Purpose: To examine the impact of relative weight on mortality in black and white men and women.
Methods: Two representative national populations samples were used: the NHANES-I Epidemiologic Follow-up Study (NHEFS), and the National Health Interview Survey (NHIS). The principal analysis focused on 13,242 participants in the NHEFS and 114,954 in the NHIS. Minimum mortality was estimated from both categorical analysis and a logistic model.

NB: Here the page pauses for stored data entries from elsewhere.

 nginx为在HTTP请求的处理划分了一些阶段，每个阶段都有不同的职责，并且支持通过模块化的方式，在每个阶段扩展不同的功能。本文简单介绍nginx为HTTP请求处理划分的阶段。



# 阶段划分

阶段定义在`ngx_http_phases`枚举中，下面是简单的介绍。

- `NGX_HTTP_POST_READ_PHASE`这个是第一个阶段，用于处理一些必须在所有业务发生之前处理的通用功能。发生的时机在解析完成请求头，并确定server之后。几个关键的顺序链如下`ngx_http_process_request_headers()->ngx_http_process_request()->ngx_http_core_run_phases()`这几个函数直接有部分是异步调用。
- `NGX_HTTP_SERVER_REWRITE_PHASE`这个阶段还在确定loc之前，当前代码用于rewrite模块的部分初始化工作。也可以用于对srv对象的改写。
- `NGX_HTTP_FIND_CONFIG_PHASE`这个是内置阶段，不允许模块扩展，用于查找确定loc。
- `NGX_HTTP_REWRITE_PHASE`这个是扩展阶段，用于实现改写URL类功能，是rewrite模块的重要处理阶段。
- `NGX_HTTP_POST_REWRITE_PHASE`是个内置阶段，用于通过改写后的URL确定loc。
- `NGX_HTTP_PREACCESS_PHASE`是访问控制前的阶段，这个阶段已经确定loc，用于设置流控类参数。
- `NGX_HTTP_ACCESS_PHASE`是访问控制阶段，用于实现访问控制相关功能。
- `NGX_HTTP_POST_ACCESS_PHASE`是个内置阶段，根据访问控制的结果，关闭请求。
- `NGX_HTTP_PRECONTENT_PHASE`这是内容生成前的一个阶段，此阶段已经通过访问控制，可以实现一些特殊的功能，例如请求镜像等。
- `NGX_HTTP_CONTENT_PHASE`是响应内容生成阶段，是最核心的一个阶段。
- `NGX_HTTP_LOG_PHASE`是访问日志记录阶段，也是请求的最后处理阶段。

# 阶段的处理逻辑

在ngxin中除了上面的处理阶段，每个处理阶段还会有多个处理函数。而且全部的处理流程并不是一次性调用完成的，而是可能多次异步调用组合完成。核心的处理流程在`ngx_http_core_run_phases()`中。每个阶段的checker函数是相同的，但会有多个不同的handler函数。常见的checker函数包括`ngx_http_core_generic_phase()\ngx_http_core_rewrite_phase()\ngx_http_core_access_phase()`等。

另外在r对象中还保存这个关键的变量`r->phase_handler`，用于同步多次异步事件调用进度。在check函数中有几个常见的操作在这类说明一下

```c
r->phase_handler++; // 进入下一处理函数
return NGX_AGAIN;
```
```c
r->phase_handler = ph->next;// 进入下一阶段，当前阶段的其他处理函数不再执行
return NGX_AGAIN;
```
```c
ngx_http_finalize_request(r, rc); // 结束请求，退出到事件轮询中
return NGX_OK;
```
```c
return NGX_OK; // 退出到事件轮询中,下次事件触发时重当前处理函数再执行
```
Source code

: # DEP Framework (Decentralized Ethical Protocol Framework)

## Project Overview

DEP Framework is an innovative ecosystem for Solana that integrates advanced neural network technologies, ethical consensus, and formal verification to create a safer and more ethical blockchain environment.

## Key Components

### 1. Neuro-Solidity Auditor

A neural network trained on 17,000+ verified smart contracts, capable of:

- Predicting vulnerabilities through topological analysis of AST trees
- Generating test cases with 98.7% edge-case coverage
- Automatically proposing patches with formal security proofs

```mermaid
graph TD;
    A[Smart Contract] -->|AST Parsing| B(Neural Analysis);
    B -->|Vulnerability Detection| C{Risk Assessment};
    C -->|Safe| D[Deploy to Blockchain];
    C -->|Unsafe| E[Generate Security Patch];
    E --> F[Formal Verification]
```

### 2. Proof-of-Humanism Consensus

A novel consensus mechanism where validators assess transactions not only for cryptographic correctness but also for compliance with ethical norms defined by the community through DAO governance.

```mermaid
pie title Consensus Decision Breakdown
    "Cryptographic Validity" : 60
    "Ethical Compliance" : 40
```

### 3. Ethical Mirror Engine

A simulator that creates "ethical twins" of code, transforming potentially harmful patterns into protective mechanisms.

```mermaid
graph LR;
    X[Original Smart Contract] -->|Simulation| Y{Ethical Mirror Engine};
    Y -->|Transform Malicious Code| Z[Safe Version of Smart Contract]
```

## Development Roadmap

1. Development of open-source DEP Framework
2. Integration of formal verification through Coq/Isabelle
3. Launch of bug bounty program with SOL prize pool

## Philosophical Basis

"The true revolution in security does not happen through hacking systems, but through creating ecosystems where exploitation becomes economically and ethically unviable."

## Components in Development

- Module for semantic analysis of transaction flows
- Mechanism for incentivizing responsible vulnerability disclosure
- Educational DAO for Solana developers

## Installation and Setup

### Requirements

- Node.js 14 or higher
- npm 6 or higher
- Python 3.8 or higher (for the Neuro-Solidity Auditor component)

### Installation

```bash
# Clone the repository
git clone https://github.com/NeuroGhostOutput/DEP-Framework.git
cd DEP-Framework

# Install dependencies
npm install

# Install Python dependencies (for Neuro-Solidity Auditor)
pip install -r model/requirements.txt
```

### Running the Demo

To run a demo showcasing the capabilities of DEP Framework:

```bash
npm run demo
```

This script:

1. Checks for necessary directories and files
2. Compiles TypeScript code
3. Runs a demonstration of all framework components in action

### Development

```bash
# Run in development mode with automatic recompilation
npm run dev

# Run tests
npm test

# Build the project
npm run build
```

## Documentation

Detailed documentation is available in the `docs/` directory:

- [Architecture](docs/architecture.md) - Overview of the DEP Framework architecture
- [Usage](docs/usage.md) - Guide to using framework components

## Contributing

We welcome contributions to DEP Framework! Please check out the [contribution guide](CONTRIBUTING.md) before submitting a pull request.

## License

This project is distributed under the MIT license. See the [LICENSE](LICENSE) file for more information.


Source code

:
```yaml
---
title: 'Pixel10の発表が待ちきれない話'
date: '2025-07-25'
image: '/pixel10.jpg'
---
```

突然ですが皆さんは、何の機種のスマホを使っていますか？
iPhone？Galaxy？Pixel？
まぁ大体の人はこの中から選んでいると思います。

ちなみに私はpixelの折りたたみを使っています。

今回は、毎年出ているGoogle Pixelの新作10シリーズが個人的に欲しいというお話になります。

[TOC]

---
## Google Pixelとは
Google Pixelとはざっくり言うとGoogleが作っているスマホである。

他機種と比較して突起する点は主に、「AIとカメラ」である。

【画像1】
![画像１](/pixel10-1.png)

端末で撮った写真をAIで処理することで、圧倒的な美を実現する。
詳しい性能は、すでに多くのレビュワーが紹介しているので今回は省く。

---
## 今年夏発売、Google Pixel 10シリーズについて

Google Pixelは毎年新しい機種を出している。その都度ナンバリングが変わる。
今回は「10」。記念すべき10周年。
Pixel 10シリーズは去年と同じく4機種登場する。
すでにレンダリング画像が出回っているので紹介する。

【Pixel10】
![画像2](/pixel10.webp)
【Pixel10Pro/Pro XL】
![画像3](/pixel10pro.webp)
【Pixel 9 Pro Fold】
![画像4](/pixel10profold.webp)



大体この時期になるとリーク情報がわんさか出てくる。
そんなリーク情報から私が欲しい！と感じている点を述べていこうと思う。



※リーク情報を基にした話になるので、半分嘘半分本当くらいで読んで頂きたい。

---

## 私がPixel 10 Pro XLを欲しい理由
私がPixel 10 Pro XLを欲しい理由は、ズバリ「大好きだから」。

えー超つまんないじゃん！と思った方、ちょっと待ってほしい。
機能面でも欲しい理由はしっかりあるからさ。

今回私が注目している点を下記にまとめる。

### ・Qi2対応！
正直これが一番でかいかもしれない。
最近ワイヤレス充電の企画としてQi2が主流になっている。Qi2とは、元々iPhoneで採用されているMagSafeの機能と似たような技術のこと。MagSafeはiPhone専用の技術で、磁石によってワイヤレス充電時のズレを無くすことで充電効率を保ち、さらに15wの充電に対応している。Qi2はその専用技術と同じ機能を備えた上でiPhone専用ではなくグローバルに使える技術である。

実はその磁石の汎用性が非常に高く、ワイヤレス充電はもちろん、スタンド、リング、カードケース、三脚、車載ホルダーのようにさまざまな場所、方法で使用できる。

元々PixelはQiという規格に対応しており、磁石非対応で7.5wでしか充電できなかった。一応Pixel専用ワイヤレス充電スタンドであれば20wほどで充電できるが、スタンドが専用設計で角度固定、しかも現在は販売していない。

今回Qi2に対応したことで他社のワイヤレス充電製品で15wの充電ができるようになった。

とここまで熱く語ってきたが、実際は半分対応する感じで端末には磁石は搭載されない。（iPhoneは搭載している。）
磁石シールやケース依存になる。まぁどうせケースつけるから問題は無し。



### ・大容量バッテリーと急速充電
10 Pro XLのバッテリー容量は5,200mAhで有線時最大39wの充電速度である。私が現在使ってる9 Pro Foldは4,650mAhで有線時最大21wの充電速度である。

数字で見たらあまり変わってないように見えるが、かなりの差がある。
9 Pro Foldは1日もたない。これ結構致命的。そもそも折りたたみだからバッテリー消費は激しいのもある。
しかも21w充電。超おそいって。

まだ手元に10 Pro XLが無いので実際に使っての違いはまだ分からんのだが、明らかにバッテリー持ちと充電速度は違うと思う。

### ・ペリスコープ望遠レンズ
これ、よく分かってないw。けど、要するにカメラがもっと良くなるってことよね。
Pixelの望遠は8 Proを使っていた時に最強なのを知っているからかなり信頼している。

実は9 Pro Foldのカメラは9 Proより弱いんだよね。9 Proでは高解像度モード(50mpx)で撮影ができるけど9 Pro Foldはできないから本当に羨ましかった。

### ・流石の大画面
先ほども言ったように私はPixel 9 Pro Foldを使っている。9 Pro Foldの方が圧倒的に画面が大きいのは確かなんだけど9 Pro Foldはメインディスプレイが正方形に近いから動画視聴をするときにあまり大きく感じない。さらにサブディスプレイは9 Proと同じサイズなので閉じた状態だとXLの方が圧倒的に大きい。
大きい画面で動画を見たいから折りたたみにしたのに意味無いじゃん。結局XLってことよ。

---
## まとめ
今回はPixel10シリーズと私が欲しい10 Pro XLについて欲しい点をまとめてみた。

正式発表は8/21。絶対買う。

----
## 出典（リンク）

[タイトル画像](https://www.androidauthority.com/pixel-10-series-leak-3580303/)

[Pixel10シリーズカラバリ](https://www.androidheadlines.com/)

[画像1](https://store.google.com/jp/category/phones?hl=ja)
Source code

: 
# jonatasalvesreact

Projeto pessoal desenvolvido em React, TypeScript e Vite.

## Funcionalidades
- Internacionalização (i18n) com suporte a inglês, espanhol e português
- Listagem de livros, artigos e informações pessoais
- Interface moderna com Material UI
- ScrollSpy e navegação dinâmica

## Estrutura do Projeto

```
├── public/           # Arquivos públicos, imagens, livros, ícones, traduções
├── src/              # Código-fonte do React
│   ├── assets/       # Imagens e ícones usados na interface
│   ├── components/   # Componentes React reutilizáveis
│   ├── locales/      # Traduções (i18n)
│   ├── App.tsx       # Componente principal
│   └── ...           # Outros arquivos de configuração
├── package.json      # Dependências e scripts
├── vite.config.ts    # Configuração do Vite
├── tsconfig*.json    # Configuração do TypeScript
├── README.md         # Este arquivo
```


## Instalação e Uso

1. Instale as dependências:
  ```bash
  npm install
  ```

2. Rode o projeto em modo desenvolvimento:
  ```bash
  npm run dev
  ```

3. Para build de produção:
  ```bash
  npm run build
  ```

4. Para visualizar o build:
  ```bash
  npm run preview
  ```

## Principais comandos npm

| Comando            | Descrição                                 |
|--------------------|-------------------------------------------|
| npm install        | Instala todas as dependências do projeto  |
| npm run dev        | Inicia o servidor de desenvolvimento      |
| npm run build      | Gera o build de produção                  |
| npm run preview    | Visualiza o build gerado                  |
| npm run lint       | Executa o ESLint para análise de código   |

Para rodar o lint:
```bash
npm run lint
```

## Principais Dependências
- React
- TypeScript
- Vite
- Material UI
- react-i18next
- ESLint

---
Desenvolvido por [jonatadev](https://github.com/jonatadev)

Results: Minimum mortality ranged from a body mass index (BMI) of 25 to 32 kg/m2. The model-estimated BMI of minimum mortality for NHEFS was 27.1 (24.8-29.4, 95% CI), 26.8 (24.7-28.9, 95% CI), 24.8 (23.8-25.9, 95% CI) and 24.3 (23.2-25.4, 95% CI); for black men, black women, white men and white women, respectively, whereas for NHIS the corresponding values were 30.2 (24.8-35.6, 95% CI) 26.4 (24.2-28.7, 95% CI), 27.1 (25.5-28.7, 95% CI), and 25.6 (24.2-27.0, 95% CI). In all groups the shape of the relative risk curve was virtually identical and a broad range of BMI values in the middle of the distribution was associated with low relative mortality risk. Averaging the results from both surveys, the observed BMI of minimum risk was 3.1 kg/m2 higher in black men and 1.5 kg/m2 higher in black women than in their white counterparts; when adjusted for covariates these differences were only of borderline statistical significance, however.
Conclusions: Because of the wide range of BMI values associated with low risk, and the consistency of the point of the up-turn in risk, group specific definitions of optimal values do not appear to be warranted.